The defendant, Lehr, was the owner of a threshing rig and the plaintiff, Zimmerman, was a man who was somewhat experienced in the operation of threshing machines. In the fall of 1918 this rig was used to thresh for the plaintiff and the defendant and three other men in the neighborhood, named Jundt, Kirshman, and Kramlich. The defendant testified that he hired the plaintiff at $6 per day to superintend the running of the machine. The plaintiff, on the other hand, *Page 299 testified that when they started threshing in the fall of 1918 it was agreed that he should receive $8 per day, and that as soon as the defendant's job was finished a new arrangement was made whereby they were to divide equally the profits, plaintiff to pay half for three pitchers and to give the defendant $25 additional. It is claimed by the plaintiff that the rest of the threshing was done under this arrangement. It is not disputed that the plaintiff collected some forty odd dollars from Kirshman for the threshing done for him.

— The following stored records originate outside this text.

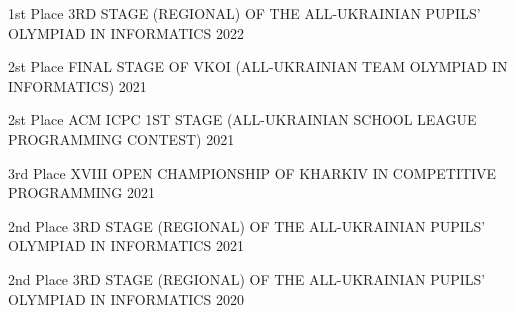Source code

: 







\begin{cvhonors}

  \cvhonor
    {\large 1st Place} %
    {\large 3RD STAGE (REGIONAL) OF THE ALL-UKRAINIAN PUPILS’ OLYMPIAD IN INFORMATICS} %
    { } %
    {\large 2022} %

  \cvhonor 
    {\large 2st Place} %
    {\large FINAL STAGE OF VKOI (ALL-UKRAINIAN TEAM OLYMPIAD IN INFORMATICS)} %
    { } %
    {\large 2021} %

  \cvhonor
    {\large 2st Place} %
    {\large ACM ICPC 1ST STAGE (ALL-UKRAINIAN SCHOOL LEAGUE PROGRAMMING CONTEST)} %
    { } %
    {\large 2021} %

  \cvhonor
    {\large 3rd Place} %
    {\large XVIII OPEN CHAMPIONSHIP OF KHARKIV IN COMPETITIVE PROGRAMMING} %
    { } %
    {\large 2021} %

  \cvhonor
    {\large 2nd Place} %
    {\large 3RD STAGE (REGIONAL) OF THE ALL-UKRAINIAN PUPILS’ OLYMPIAD IN INFORMATICS} %
    { } %
    {\large 2021} %

  \cvhonor
    {\large 2nd Place} %
    {\large 3RD STAGE (REGIONAL) OF THE ALL-UKRAINIAN PUPILS’ OLYMPIAD IN INFORMATICS} %
    { } %
    {\large 2020} %


\end{cvhonors}
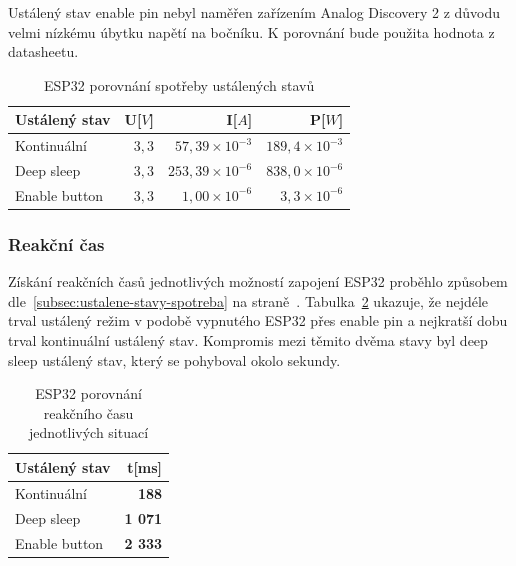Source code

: \documentclass[a4paper, 12pt]{report}
\begin{document}
    Ustálený stav enable pin nebyl naměřen zařízením Analog Discovery 2 z důvodu velmi nízkému úbytku napětí na bočníku.
    K porovnání bude použita hodnota z datasheetu.
    \begin{table}[h!]
        \centering
        \caption{ESP32 porovnání spotřeby ustálených stavů}
        \begin{tabular}{||l|r r r||}
            \hline
            Ustálený stav & U[$V$] & I[$A$]                  & P[$W$]                 \\
            \hline
            Kontinuální   & $3,3$  & $57,39 \times 10^{-3}$  & $189,4 \times 10^{-3}$ \\
            Deep sleep    & $3,3$  & $253,39 \times 10^{-6}$ & $838,0 \times 10^{-6}$ \\
            Enable button & $3,3$  & $1,00\times 10^{-6}$    & $3,3\times 10^{-6}$    \\
            \hline
        \end{tabular}
        \label{tab:esp32-klidove-rezimy-spotreba}
    \end{table}

    \subsubsection{Reakční čas}
    Získání reakčních časů jednotlivých možností zapojení ESP32 proběhlo způsobem dle~\ref{subsec:ustalene-stavy-spotreba} na straně~\pageref{subsec:ustalene-stavy-spotreba}.
    Tabulka~\ref{tab:esp32-klidove-rezimy-cas} ukazuje, že nejdéle trval ustálený režim v podobě vypnutého ESP32 přes enable pin a nejkratší dobu trval kontinuální ustálený stav.
    Kompromis mezi těmito dvěma stavy byl deep sleep ustálený stav, který se pohyboval okolo sekundy.

    \begin{table}[h]
        \centering
        \caption{ESP32 porovnání reakčního času jednotlivých situací}
        \begin{tabular}{||l|r||}
            \hline
            Ustálený stav & t[ms]           \\
            \hline
            Kontinuální   & \textbf{188}    \\
            Deep sleep    & \textbf{1 071} \\
            Enable button & \textbf{2 333} \\
            \hline
        \end{tabular}
        \label{tab:esp32-klidove-rezimy-cas}
    \end{table}
\end{document}
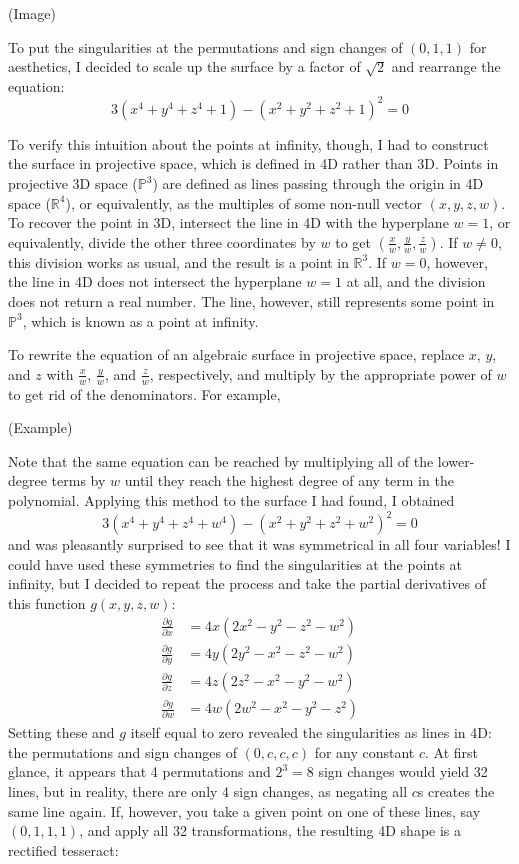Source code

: \documentclass{article}
\begin{document}
(Image)

To put the singularities at the permutations and sign changes of $(0, 1, 1)$ for aesthetics,
I decided to scale up the surface by a factor of $\sqrt{2}$
and rearrange the equation:
$$3(x^4+y^4+z^4+1)-(x^2+y^2+z^2+1)^2=0$$

To verify this intuition about the points at infinity, though,
I had to construct the surface in projective space,
which is defined in 4D rather than 3D.
Points in projective 3D space ($\mathbb{P}^3$)
are defined as lines passing through the origin in 4D space ($\mathbb{R}^4$),
or equivalently, as the multiples of some non-null vector $(x, y, z, w)$.
To recover the point in 3D, intersect the line in 4D with the hyperplane $w=1$,
or equivalently, divide the other three coordinates by $w$
to get $\left(\frac{x}{w}, \frac{y}{w}, \frac{z}{w}\right)$.
If $w\neq0$, this division works as usual, and the result is a point in $\mathbb{R}^3$.
If $w=0$, however, the line in 4D does not intersect the hyperplane $w=1$ at all,
and the division does not return a real number.
The line, however, still represents some point in $\mathbb{P}^3$,
which is known as a point at infinity.

To rewrite the equation of an algebraic surface in projective space,
replace $x$, $y$, and $z$ with $\frac{x}{w}$, $\frac{y}{w}$, and $\frac{z}{w}$, respectively,
and multiply by the appropriate power of $w$ to get rid of the denominators.
For example,

(Example)

Note that the same equation can be reached by multiplying all of the lower-degree terms by $w$
until they reach the highest degree of any term in the polynomial.
Applying this method to the surface I had found, I obtained
$$3(x^4+y^4+z^4+w^4)-(x^2+y^2+z^2+w^2)^2=0$$
and was pleasantly surprised to see that it was symmetrical in all four variables!
I could have used these symmetries to find the singularities at the points at infinity,
but I decided to repeat the process
and take the partial derivatives of this function $g(x, y, z, w)$:
\begin{align*}
  \frac{\partial g}{\partial x} &= 4x(2x^2-y^2-z^2-w^2) \\ 
  \frac{\partial g}{\partial y} &= 4y(2y^2-x^2-z^2-w^2) \\ 
  \frac{\partial g}{\partial z} &= 4z(2z^2-x^2-y^2-w^2) \\ 
  \frac{\partial g}{\partial w} &= 4w(2w^2-x^2-y^2-z^2) 
\end{align*}
Setting these and $g$ itself equal to zero revealed the singularities as lines in 4D:
the permutations and sign changes of $(0, c, c, c)$ for any constant $c$.
At first glance, it appears that 4 permutations and $2^3=8$ sign changes would yield 32 lines,
but in reality, there are only 4 sign changes, as negating all $c$s creates the same line again.
If, however, you take a given point on one of these lines, say $(0, 1, 1, 1)$,
and apply all 32 transformations, the resulting 4D shape is a rectified tesseract:
\end{document}
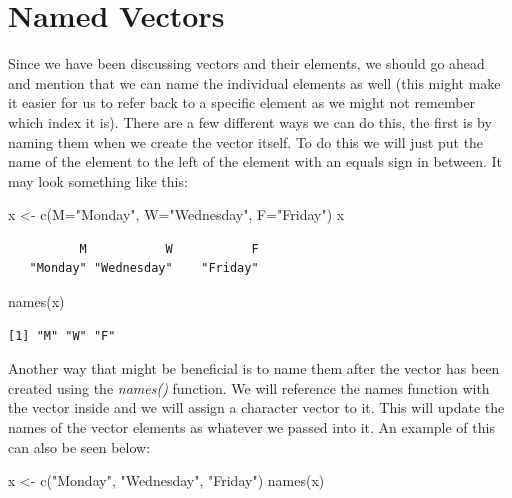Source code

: \documentclass[
  letterpaper,
  DIV=11,
  numbers=noendperiod]{scrreprt}
\newenvironment{Shaded}{\begin{snugshade}}{\end{snugshade}}
\newcommand{\AttributeTok}[1]{\textcolor[rgb]{0.40,0.45,0.13}{#1}}
\newcommand{\FunctionTok}[1]{\textcolor[rgb]{0.28,0.35,0.67}{#1}}
\newcommand{\NormalTok}[1]{\textcolor[rgb]{0.00,0.23,0.31}{#1}}
\newcommand{\OtherTok}[1]{\textcolor[rgb]{0.00,0.23,0.31}{#1}}
\newcommand{\StringTok}[1]{\textcolor[rgb]{0.13,0.47,0.30}{#1}}
\begin{document}
\section{Named Vectors}\label{named-vectors}

Since we have been discussing vectors and their elements, we should go
ahead and mention that we can name the individual elements as well (this
might make it easier for us to refer back to a specific element as we
might not remember which index it is). There are a few different ways we
can do this, the first is by naming them when we create the vector
itself. To do this we will just put the name of the element to the left
of the element with an equals sign in between. It may look something
like this:

\begin{Shaded}
\begin{Highlighting}[]
\NormalTok{x }\OtherTok{\textless{}{-}} \FunctionTok{c}\NormalTok{(}\AttributeTok{M=}\StringTok{"Monday"}\NormalTok{, }\AttributeTok{W=}\StringTok{"Wednesday"}\NormalTok{, }\AttributeTok{F=}\StringTok{"Friday"}\NormalTok{)}
\NormalTok{x}
\end{Highlighting}
\end{Shaded}

\begin{verbatim}
          M           W           F 
   "Monday" "Wednesday"    "Friday" 
\end{verbatim}

\begin{Shaded}
\begin{Highlighting}[]
\FunctionTok{names}\NormalTok{(x)}
\end{Highlighting}
\end{Shaded}

\begin{verbatim}
[1] "M" "W" "F"
\end{verbatim}

Another way that might be beneficial is to name them after the vector
has been created using the \emph{names()} function. We will reference
the names function with the vector inside and we will assign a character
vector to it. This will update the names of the vector elements as
whatever we passed into it. An example of this can also be seen below:

\begin{Shaded}
\begin{Highlighting}[]
\NormalTok{x }\OtherTok{\textless{}{-}} \FunctionTok{c}\NormalTok{(}\StringTok{"Monday"}\NormalTok{, }\StringTok{"Wednesday"}\NormalTok{, }\StringTok{"Friday"}\NormalTok{)}
\FunctionTok{names}\NormalTok{(x)}
\end{Highlighting}
\end{Shaded}
\end{document}
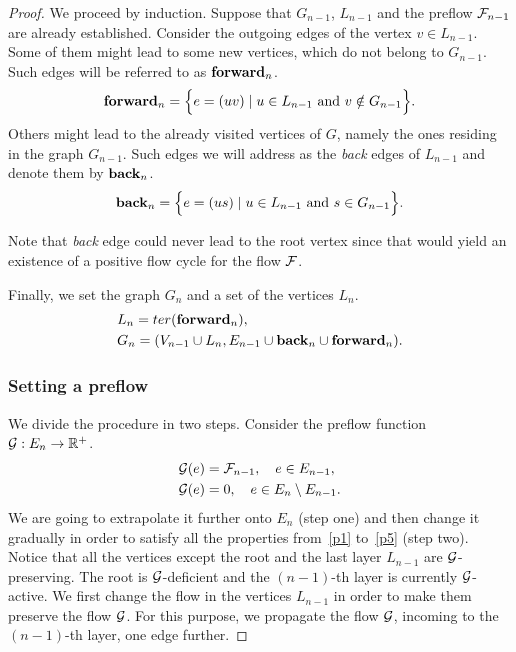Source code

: \documentclass[12pt]{amsart}
\begin{document}
\begin{proof}
        We proceed by induction.
        Suppose that $G_{n-1}$, $L_{n-1}$ and the preflow $\flowposn{n-1}$ are already established.
        Consider the outgoing edges of the vertex $v \in L_{n-1}$.
        Some of them might lead to some new vertices, which do not belong to $G_{n-1}$.
        Such edges will be referred to as $\efor_n$.
        \[
          \efor_n = \Big\{ e = (uv) \mid u \in L_{n-1} \text{ and } v \notin G_{n-1}\Big\}.
        \]
        Others might lead to the already visited vertices of $G$, namely the ones residing in the graph $G_{n-1}$.
        Such edges we will address as the \emph{back} edges of $L_{n-1}$ and denote them by $\eback_n$.
        \[
          \eback_n = \Big\{e = (us) \mid u \in L_{n-1} \text{ and } s \in G_{n-1}\Big\}.
        \]
        \begin{remark}
          Note that \emph{back} edge could never lead to the root vertex since that
            would yield an existence of a positive flow cycle for the flow $\flowpos$.
        \end{remark}
        Finally, we set the graph $G_n$ and a set of the vertices $L_n$.
        \begin{align*}
          &L_n = \ter(\efor_n),\\
          &G_n = (V_{n-1} \cup L_n, E_{n-1} \cup \eback_n \cup \efor_n).
        \end{align*}
      \subsubsection*{Setting a preflow}

        We divide the procedure in two steps.
        Consider the preflow function $\cal{G}: E_n \to \mathbb{R}^{+}$.
        \begin{align*}
          &\cal{G}(e) = \flowposn{n-1}, \quad e \in E_{n-1},\\
          &\cal{G}(e) = 0, \quad e \in E_n \setminus E_{n-1}.
        \end{align*}
        We are going to extrapolate it further onto $E_n$ (step one) and then change it gradually in order
          to satisfy all the properties from~\ref{p1} to~\ref{p5} (step two).
        Notice that all the vertices except the root and the last layer $L_{n-1}$ are $\cal{G}$-preserving.
        The root is $\cal{G}$-deficient and the $(n-1)$-th layer is currently $\cal{G}$-active.
        We first change the flow in the vertices $L_{n-1}$ in order to make them preserve the flow $\cal{G}$.
        For this purpose, we propagate the flow $\cal{G}$, incoming to the $(n-1)$-th layer, one edge further.


\end{proof}
\end{document}
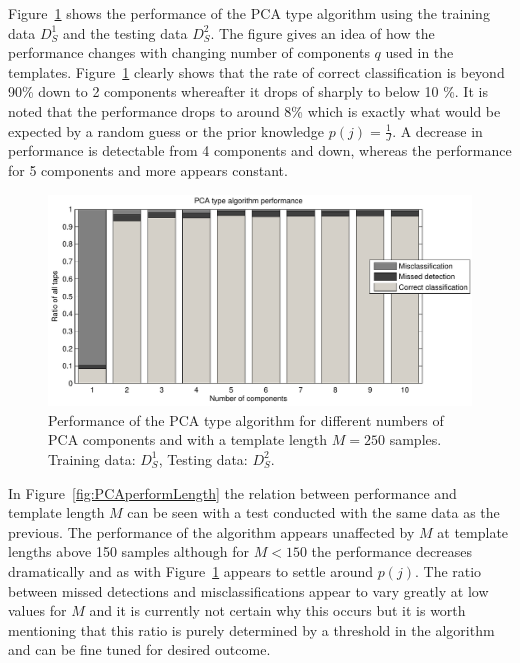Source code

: Figure~\ref{fig:PCAperform} shows the performance of the PCA type algorithm using the training data $D^1_S$ and the testing data $D^2_S$. The figure gives an idea of how the performance changes with changing number of components $q$ used in the templates. Figure~\ref{fig:PCAperform} clearly shows that the rate of correct classification is beyond 90\% down to 2 components whereafter it drops of sharply to below 10 \%. It is noted that the performance drops to around 8\% which is exactly what would be expected by a random guess or the prior knowledge $p(j)= \frac{1}{J}$. A decrease in performance is detectable from 4 components and down, whereas the performance for 5 components and more appears constant.

\begin{figure}[!] %
\centering
\includegraphics[width=150mm]{PCAperform.pdf}
\caption{Performance of the PCA type algorithm for different numbers of PCA components and with a template length $M=250$ samples. Training data: $D^1_S$, Testing data: $D^2_S$.}\label{fig:PCAperform}
\end{figure}

In Figure~\ref{fig:PCAperformLength} the relation between performance and template length $M$ can be seen with a test conducted with the same data as the previous. The performance of the algorithm appears unaffected by $M$ at template lengths above 150 samples although for $M<150$ the performance decreases dramatically and as with Figure~\ref{fig:PCAperform} appears to settle around $p(j)$. The ratio between missed detections and misclassifications appear to vary greatly at low values for $M$ and it is currently not certain why this occurs but it is worth mentioning that this ratio is purely determined by a threshold in the algorithm and can be fine tuned for desired outcome.

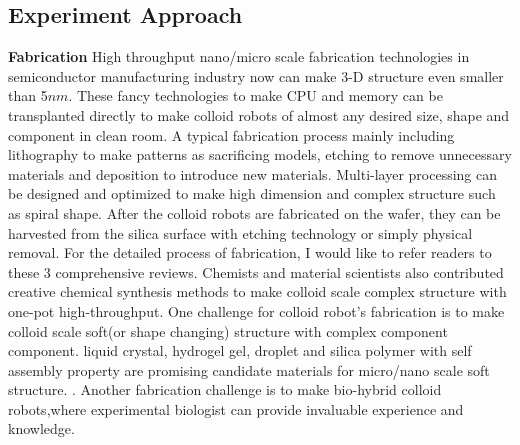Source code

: \subsection{Experiment Approach}

\textbf{Fabrication}  High throughput nano/micro scale fabrication technologies in semiconductor manufacturing industry now can make 3-D structure even smaller than 5$nm$.\cite{mokhlesi2010three} These fancy technologies to make CPU and memory can be transplanted directly to make colloid robots of almost any desired size, shape and component in clean room.\cite{koman2018colloidal} A typical fabrication process mainly including lithography to make patterns as sacrificing models, etching to remove unnecessary materials and deposition to introduce new materials. Multi-layer processing can be designed and optimized to make high dimension and complex structure such as spiral shape\cite{zhang2009artificial}. After the colloid robots are fabricated on the wafer, they can be harvested from the silica surface with etching technology or simply physical removal. For the detailed process of fabrication, I would like to refer readers to these 3 comprehensive reviews\cite{wong2016synthetic,wang2017emerging, zha2018tubular}. Chemists and material scientists also contributed creative chemical synthesis methods to make colloid scale complex structure with one-pot high-throughput\cite{youssef2016shape,gong2017patchy,wang2019active}. One challenge for colloid robot's fabrication is to   make  colloid scale soft(or shape changing) structure with complex component component. liquid crystal, hydrogel gel, droplet and silica polymer with self assembly property are promising candidate materials for micro/nano scale soft structure. \cite{leong2009tetherless,denkov2015self,zhang2017printing,wei2019molecular}. Another fabrication challenge is to make bio-hybrid colloid robots,where experimental biologist can provide invaluable experience and knowledge.\cite{stanton2016biohybrid,magdanz2013development}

Both during the progress of the trial and after the parties had rested, the plaintiff moved for a dismissal of the counterclaims on the ground that the evidence showed these items to be involved in partnership transactions in the operation of the rig. The motion was allowed at the close of the case.

The pleadings filed in the case do not foreshadow any equitable issues. The claim that an accounting of the partnership transactions would be necessary to determine the balance owing from the plaintiff to the defendant is based upon the plaintiff's evidence. An examination of the record leads us to the conclusion that there would be no occasion for an equitable accounting in this case. Even conceding that the arrangement between the parties was as testified to by the plaintiff, and that it amounted technically to a special partnership, it does not follow that an equitable accounting would be necessary to determine what was owing by one party to the other. It is a well-established principle that one partner may sue another in an action at law where the partnership is terminated, and the claim sued upon is one that can be adjudicated without the necessity of an extensive accounting, as where the transactions are few and simple and the items requiring adjudication are not numerous. Irish v. Shelson, 16 Ind. 365; Clarke v. Mills,36 Kan. 393, 13 Pac. 569; Frith v. Thomson, 103 Kan. 395, L.R.A.1918F, 1123, 173 Pac. 915. This principle is clearly applicable here, and the trial court should have determined the entire controversy. Since this principle is clearly decisive of the case on appeal, it is unnecessary to consider the points presented upon the argument relative to the equitable jurisdiction of justices of the peace and the derivative character of the jurisdiction of district courts in cases appealed from justice courts.

It follows that the trial court erred in allowing the motion for dismissal of the counterclaims. The case is therefore remanded for further *Page 300 proceedings not inconsistent with this opinion. The appellant is entitled to statutory costs on this appeal.

CHRISTIANSON, Ch. J., and ROBINSON, J., concur.

BRONSON and GRACE, JJ., concur in the result.